▸ **Work required**
For the entries below, state how many lines contain the word "this" and add nothing else.

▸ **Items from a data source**
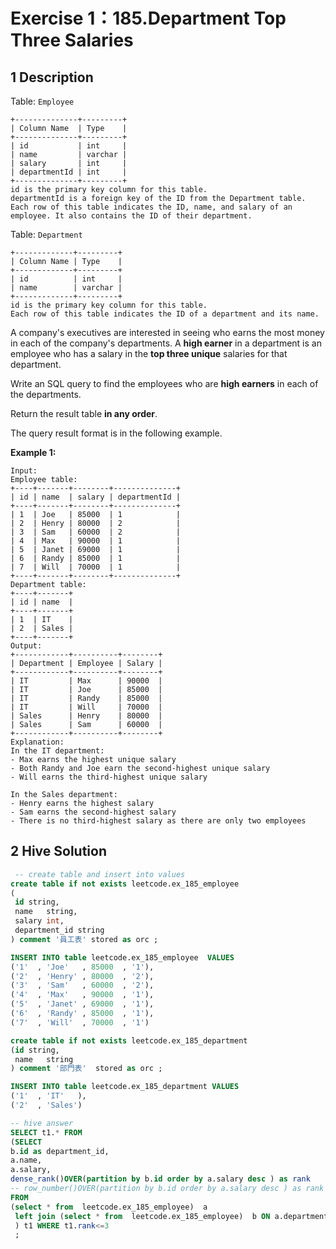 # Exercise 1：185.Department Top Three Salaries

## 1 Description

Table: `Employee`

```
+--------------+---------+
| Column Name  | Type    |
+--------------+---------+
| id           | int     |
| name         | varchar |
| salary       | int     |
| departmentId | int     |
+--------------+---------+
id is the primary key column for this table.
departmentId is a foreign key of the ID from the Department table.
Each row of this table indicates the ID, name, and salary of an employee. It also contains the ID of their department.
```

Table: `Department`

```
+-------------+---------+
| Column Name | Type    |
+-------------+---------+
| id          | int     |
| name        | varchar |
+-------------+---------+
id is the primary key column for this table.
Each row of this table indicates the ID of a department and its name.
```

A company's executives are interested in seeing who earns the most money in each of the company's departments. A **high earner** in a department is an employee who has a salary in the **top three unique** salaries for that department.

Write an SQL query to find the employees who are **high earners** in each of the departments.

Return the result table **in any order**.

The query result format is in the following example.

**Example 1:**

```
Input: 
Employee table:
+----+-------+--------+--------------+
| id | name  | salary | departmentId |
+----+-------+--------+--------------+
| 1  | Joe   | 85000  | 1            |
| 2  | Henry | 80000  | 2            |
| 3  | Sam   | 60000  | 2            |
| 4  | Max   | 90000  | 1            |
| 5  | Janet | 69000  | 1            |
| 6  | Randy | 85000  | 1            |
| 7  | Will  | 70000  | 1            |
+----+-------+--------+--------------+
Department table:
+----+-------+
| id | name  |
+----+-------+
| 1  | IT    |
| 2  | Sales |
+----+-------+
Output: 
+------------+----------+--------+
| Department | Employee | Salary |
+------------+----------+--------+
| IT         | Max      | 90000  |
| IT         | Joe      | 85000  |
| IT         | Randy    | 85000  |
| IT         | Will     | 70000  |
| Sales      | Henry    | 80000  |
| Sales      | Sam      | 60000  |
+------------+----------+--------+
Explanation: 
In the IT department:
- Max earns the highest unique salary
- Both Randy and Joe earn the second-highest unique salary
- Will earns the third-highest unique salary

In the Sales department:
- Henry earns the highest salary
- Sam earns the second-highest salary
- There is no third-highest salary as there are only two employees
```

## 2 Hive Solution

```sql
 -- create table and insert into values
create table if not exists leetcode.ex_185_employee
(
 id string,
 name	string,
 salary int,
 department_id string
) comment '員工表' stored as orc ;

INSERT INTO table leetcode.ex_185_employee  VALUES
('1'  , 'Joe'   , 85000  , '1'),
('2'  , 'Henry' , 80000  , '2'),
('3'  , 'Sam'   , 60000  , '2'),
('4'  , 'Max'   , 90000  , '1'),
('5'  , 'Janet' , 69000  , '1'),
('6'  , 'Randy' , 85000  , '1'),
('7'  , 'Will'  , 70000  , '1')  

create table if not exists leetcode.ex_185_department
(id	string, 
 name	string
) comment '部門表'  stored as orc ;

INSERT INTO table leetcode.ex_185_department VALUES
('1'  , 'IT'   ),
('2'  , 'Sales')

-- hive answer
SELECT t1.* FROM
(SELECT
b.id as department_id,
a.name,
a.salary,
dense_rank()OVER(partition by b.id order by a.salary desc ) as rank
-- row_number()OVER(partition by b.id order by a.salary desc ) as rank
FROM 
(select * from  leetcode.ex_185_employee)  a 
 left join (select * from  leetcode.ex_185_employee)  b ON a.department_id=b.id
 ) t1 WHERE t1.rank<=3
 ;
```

▸ **Solved exercise**
4